— What this task involves —
All records are to be transcribed in full; any pictures among them are to be skipped.
* * * * *
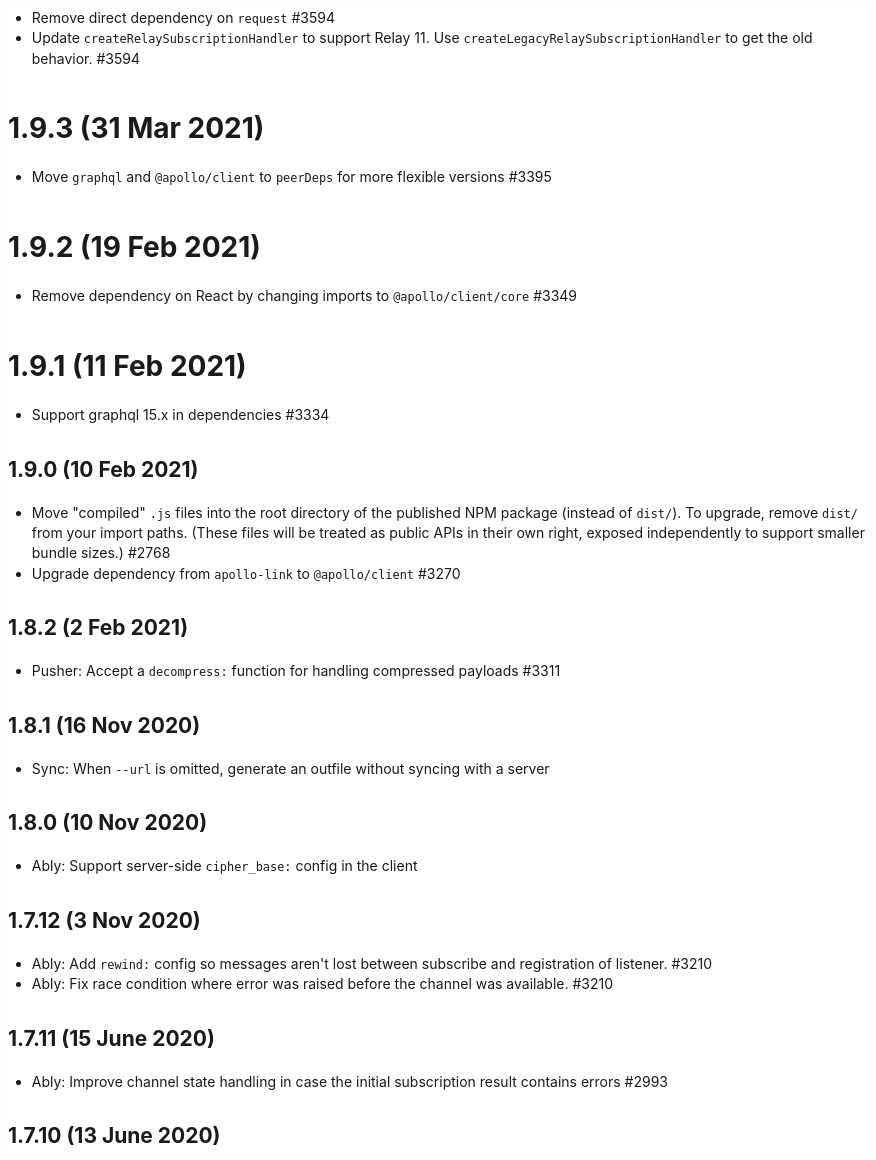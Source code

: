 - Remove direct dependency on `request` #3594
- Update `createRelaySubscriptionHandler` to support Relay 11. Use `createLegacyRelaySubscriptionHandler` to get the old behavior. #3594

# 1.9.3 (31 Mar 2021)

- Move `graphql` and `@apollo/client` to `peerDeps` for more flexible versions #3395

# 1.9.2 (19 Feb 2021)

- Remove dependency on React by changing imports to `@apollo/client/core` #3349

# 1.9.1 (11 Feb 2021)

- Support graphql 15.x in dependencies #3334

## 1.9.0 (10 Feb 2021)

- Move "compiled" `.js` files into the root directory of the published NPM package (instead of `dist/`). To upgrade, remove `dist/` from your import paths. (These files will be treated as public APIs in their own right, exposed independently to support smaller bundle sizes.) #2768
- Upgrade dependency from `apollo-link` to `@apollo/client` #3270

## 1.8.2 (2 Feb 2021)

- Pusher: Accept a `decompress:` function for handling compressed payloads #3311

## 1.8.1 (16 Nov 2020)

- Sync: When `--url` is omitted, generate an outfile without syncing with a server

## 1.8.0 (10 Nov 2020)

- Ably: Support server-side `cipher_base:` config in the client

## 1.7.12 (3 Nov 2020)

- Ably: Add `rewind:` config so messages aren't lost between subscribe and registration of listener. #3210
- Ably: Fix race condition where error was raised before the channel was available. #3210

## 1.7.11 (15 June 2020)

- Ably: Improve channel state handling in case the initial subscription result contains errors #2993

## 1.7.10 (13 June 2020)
* * * * *
— Answer space —
Source code

: - Remove direct dependency on `request` #3594
- Update `createRelaySubscriptionHandler` to support Relay 11. Use `createLegacyRelaySubscriptionHandler` to get the old behavior. #3594

# 1.9.3 (31 Mar 2021)

- Move `graphql` and `@apollo/client` to `peerDeps` for more flexible versions #3395

# 1.9.2 (19 Feb 2021)

- Remove dependency on React by changing imports to `@apollo/client/core` #3349

# 1.9.1 (11 Feb 2021)

- Support graphql 15.x in dependencies #3334

## 1.9.0 (10 Feb 2021)

- Move "compiled" `.js` files into the root directory of the published NPM package (instead of `dist/`). To upgrade, remove `dist/` from your import paths. (These files will be treated as public APIs in their own right, exposed independently to support smaller bundle sizes.) #2768
- Upgrade dependency from `apollo-link` to `@apollo/client` #3270

## 1.8.2 (2 Feb 2021)

- Pusher: Accept a `decompress:` function for handling compressed payloads #3311

## 1.8.1 (16 Nov 2020)

- Sync: When `--url` is omitted, generate an outfile without syncing with a server

## 1.8.0 (10 Nov 2020)

- Ably: Support server-side `cipher_base:` config in the client

## 1.7.12 (3 Nov 2020)

- Ably: Add `rewind:` config so messages aren't lost between subscribe and registration of listener. #3210
- Ably: Fix race condition where error was raised before the channel was available. #3210

## 1.7.11 (15 June 2020)

- Ably: Improve channel state handling in case the initial subscription result contains errors #2993

## 1.7.10 (13 June 2020)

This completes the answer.